Pour le dire simplement : localement, pour une parcelle donnée, la production intensive de blé (si c’est du blé qu’on cultive en monoculture) sera plus élevée à l’année que la production de blé en polyculture. Par contre, on aura également cette année-là produit d’autres denrées sur cette même parcelle. In fine, on a donc la même valeur nutritive produite par le sol (qu’on appelle valeur protéique), mais répartie entre diverses denrées. Les propos de Gilles Billen vont également dans ce sens [⁷] :
« En moyenne, sur l’ensemble d’une rotation, le rendement protéique total en agriculture bio est égal à celui de l’agriculture conventionnel à apport d’azote au sol égal.

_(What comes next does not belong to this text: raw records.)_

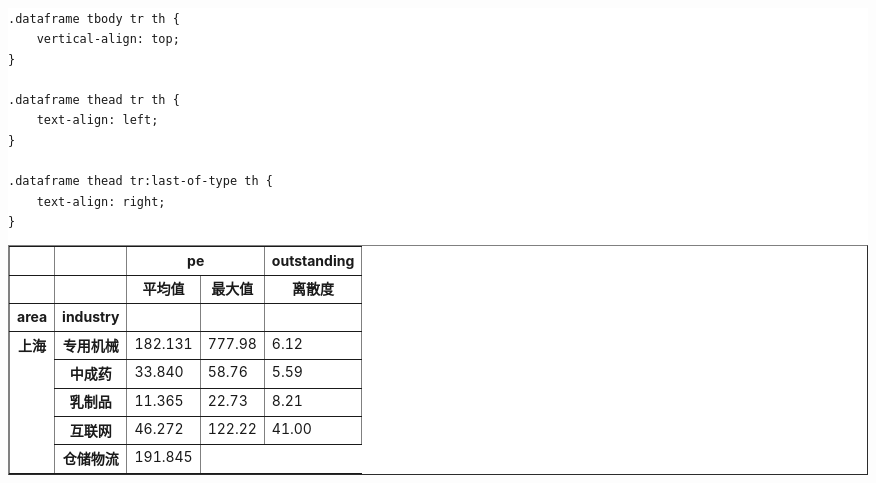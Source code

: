     .dataframe tbody tr th {
        vertical-align: top;
    }

    .dataframe thead tr th {
        text-align: left;
    }

    .dataframe thead tr:last-of-type th {
        text-align: right;
    }
</style>
<table border="1" class="dataframe">
  <thead>
    <tr>
      <th></th>
      <th></th>
      <th colspan="2" halign="left">pe</th>
      <th>outstanding</th>
    </tr>
    <tr>
      <th></th>
      <th></th>
      <th>平均值</th>
      <th>最大值</th>
      <th>离散度</th>
    </tr>
    <tr>
      <th>area</th>
      <th>industry</th>
      <th></th>
      <th></th>
      <th></th>
    </tr>
  </thead>
  <tbody>
    <tr>
      <th rowspan="5" valign="top">上海</th>
      <th>专用机械</th>
      <td>182.131</td>
      <td>777.98</td>
      <td>6.12</td>
    </tr>
    <tr>
      <th>中成药</th>
      <td>33.840</td>
      <td>58.76</td>
      <td>5.59</td>
    </tr>
    <tr>
      <th>乳制品</th>
      <td>11.365</td>
      <td>22.73</td>
      <td>8.21</td>
    </tr>
    <tr>
      <th>互联网</th>
      <td>46.272</td>
      <td>122.22</td>
      <td>41.00</td>
    </tr>
    <tr>
      <th>仓储物流</th>
      <td>191.845</td>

Ça veut dire que pour nourrir tout le monde, il faut une alimentation plus diversifiée et manger moins de produits animaux. »
Tous deux sont donc unanimes à ce sujet : il faut réduire drastiquement notre consommation de viande [⁷] :
« Pour faire 1 kg de viande il faut beaucoup de surface [des pâturages, des champs destinés à nourrir le bétail – rappelons que presque 80% de nos cultures sont dédiées au bétail] » et par conséquent, beaucoup plus d’énergie.
« Plus notre diète est riche en produits animaux, plus l’agriculture doit produire des céréales destinées aux animaux, qui eux produisent des protéines animales avec un rendement de conversion de 20%. » [c’est-à-dire que pour 1 kg de protéines végétales, on produit seulement 0.1 à 0.2 kg de protéines animales]
« Il faut que les protéines animales représentent 30 à 40% de l’apport protéique, au lieu des 60 à 70% actuellement [en gros, diviser notre consommation de viande par 2 au moins]. A cette condition-là, il est parfaitement possible de nourrir le monde. »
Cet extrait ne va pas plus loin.